Bud and Josie Wiles died in the mid-1990s, but Felker has maintained a relationship with others in the family. They still share Christmas cards.
“We had quite a relationship for a long time,” Felker said. His wife Marilyn said she came to understand how important Terry Wiles and his family are to her husband.
Felker, who earned two Purple Heart medals and a Gold Star for his military service in the First Battalion, Ninth Marine Regimen, Third Marine Division, reflected on a much different world in the 1960s and climate for veterans compared to today.
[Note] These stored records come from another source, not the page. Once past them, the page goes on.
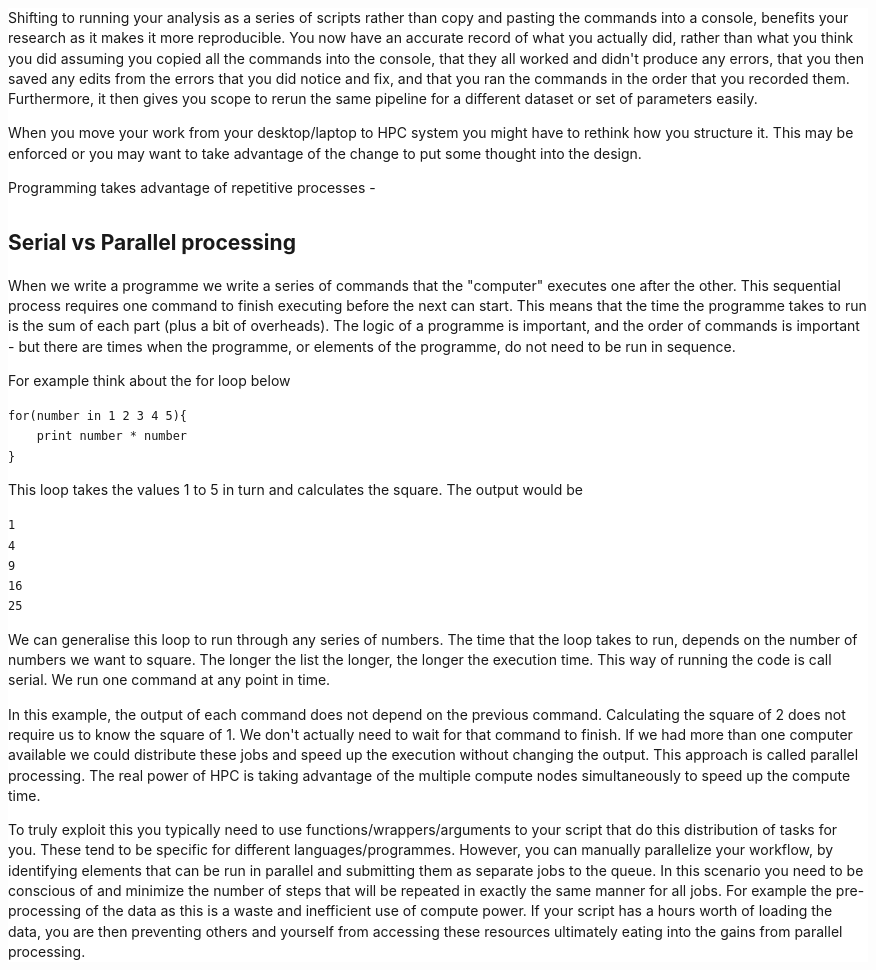 Shifting to running your analysis as a series of scripts rather than copy and pasting the commands into a console, benefits your research as it makes it more reproducible. You now have an accurate record of what you actually did, rather than what you think you did assuming you copied all the commands into the console, that they all worked and didn't produce any errors, that you then saved any edits from the errors that you did notice and fix, and that you ran the commands in the order that you recorded them. Furthermore,  it then gives you scope to rerun the same pipeline for a different dataset or set of parameters easily.

When you move your work from your desktop/laptop to HPC system you might have to rethink how you structure it. This may be enforced or you may want to take advantage of the change to put some thought into the design.

Programming takes advantage of repetitive processes - 

## Serial vs Parallel processing

When we write a programme we write a series of commands that the "computer" executes one after the other. This sequential process requires one command to finish executing before the next can start. This means that the time the programme takes to run is the sum of each part (plus a bit of overheads). The logic of a programme is important, and the order of commands is important - but there are times when the programme, or elements of the programme, do not need to be run in sequence. 

For example think about the for loop below

```
for(number in 1 2 3 4 5){
    print number * number
}
```

This loop takes the values 1 to 5 in turn and calculates the square. The output would be

```
1
4
9
16
25
```

We can generalise this loop to run through any series of numbers. The time that the loop takes to run, depends on the number of numbers we want to square. The longer the list the longer, the longer the execution time. This way of running the code is call serial. We run one command at any point in time. 

In this example, the output of each command does not depend on the previous command. Calculating the square of 2 does not require us to know the square of 1. We don't actually need to wait for that command to finish. If we had more than one computer available we could distribute these jobs and speed up the execution without changing the output. This approach is called parallel processing. The real power of HPC is taking advantage of the multiple compute nodes simultaneously to speed up the compute time. 

To truly exploit this you typically need to use functions/wrappers/arguments to your script that do this distribution of tasks for you. These tend to be specific for different languages/programmes. However, you can manually parallelize your workflow, by identifying elements that can be run in parallel and submitting them as separate jobs to the queue. In this scenario you need to be conscious of and minimize the number of steps that will be repeated in exactly the same manner for all jobs. For example the pre-processing of the data as this is a waste and inefficient use of compute power. If your script has a hours worth of loading the data, you are then preventing others and yourself from accessing these resources ultimately eating into the gains from parallel processing.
He remembers a few hours after being discharged from the hospital on Long Island, he was in New York City in his military uniform and a woman assaulted him in the back and back of his head with an umbrella.
He couldn’t understand the hatred toward veterans back then. He still doesn’t.
“We represented our generation well,” Felker said. “We did what was asked of us and served our country honorably.”